I have been on hiatus from work since the end of November. And I am going nuts. A[Bride]in Sane, if you will. The TV show I work on starts up again on February 11th, and I couldn't be more ready to be useful again. I know that sounds a tad crazy. Complaining about an extended vacation... but when January rolls around, and I've been home in my pajamas for the last month and a half, I start to go a little batshit crazy. And it's not because I have nothing to do. NO. I have been hardcore wedding planning and working on my personal writing projects the whole time (I'm very lucky to be self-disciplined). But, without having to shower, physically get dressed, put make-up on, get in my car, drive 45 minutes in traffic, then sit at a desk for 11 hours or so, and drive home in an hour of traffic, I feel like I didn't earn the day. Mike busts his ass teaching middle school in Watts everyday to come home to me, still in PJ's, sprawled out on the couch, nursing a glass of wine, and watching Oprah.
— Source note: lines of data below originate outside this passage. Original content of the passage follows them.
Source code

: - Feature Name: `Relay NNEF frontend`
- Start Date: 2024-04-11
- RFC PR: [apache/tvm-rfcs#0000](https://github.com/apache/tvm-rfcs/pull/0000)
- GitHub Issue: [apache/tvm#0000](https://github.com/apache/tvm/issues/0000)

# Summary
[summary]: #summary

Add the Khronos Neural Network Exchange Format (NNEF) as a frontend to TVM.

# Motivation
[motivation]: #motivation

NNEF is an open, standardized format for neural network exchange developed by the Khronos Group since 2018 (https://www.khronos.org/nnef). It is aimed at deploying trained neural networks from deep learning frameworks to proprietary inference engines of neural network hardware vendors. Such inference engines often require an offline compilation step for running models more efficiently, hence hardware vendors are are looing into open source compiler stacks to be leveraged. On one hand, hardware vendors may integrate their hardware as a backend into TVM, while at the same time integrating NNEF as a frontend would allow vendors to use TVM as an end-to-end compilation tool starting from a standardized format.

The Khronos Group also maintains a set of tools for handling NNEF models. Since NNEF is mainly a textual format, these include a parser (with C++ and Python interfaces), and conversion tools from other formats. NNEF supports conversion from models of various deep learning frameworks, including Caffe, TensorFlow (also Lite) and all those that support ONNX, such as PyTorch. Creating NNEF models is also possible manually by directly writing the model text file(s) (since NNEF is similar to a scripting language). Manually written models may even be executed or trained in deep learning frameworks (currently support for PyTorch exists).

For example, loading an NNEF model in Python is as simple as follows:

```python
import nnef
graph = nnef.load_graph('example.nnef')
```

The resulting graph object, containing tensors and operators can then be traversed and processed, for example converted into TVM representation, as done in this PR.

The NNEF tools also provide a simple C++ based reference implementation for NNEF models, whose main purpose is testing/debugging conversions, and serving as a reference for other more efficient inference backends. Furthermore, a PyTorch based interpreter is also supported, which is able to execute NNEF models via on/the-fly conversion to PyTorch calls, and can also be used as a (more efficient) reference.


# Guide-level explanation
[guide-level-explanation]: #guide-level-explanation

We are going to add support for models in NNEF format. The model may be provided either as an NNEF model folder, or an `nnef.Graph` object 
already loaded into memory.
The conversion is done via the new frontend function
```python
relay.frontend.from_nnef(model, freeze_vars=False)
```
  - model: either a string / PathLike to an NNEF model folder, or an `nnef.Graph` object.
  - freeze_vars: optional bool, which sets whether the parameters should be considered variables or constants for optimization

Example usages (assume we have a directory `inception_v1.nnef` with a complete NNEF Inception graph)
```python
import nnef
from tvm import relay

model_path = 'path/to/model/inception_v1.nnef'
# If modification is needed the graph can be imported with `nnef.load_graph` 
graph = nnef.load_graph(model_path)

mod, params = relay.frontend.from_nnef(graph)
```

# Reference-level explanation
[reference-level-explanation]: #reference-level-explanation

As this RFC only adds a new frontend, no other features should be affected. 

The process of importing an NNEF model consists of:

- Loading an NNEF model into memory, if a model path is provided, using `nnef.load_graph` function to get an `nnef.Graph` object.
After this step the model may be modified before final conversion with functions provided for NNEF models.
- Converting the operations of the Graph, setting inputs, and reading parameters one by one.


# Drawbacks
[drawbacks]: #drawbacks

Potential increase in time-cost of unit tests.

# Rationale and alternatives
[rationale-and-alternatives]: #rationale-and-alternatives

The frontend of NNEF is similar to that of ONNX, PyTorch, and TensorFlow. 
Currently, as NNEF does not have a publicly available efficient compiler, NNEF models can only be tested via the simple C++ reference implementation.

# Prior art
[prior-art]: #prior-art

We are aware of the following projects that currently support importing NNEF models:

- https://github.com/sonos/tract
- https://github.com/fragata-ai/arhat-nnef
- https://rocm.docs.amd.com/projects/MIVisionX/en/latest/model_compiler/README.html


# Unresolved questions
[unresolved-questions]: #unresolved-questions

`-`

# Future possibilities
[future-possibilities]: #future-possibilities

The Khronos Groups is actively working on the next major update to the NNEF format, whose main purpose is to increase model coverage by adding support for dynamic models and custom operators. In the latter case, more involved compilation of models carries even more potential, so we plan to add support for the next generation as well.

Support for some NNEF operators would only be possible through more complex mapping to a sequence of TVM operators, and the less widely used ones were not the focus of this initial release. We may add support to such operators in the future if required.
Sure, I haven't been doing that all day. I've been up since 7 AM working on blog posts, script pages, and returning 80 billion wedding related emails, but for some reason I still feel utterly useless. And it's depressing. The fact that I can watch Oprah when it airs at 3:00PM, as opposed to taping it, or the fact that I even watch Oprah at all, depresses me. There was a whole week in LA recently where it rained and rained and it was gloomy as all get-out and I was in the worst mood and could barely get off the damn couch. It was awful. I was secretly wishing I was out there in traffic braving the weather to get to work like everyone else was. Which sounds crazy because the one thing everyone ever wants to do when it's raining out, is be at home, in their PJ's, warm and cozy, cuddled up on a couch with a blanky and a fluffy orange kitty. (Yes, I said, "blanky").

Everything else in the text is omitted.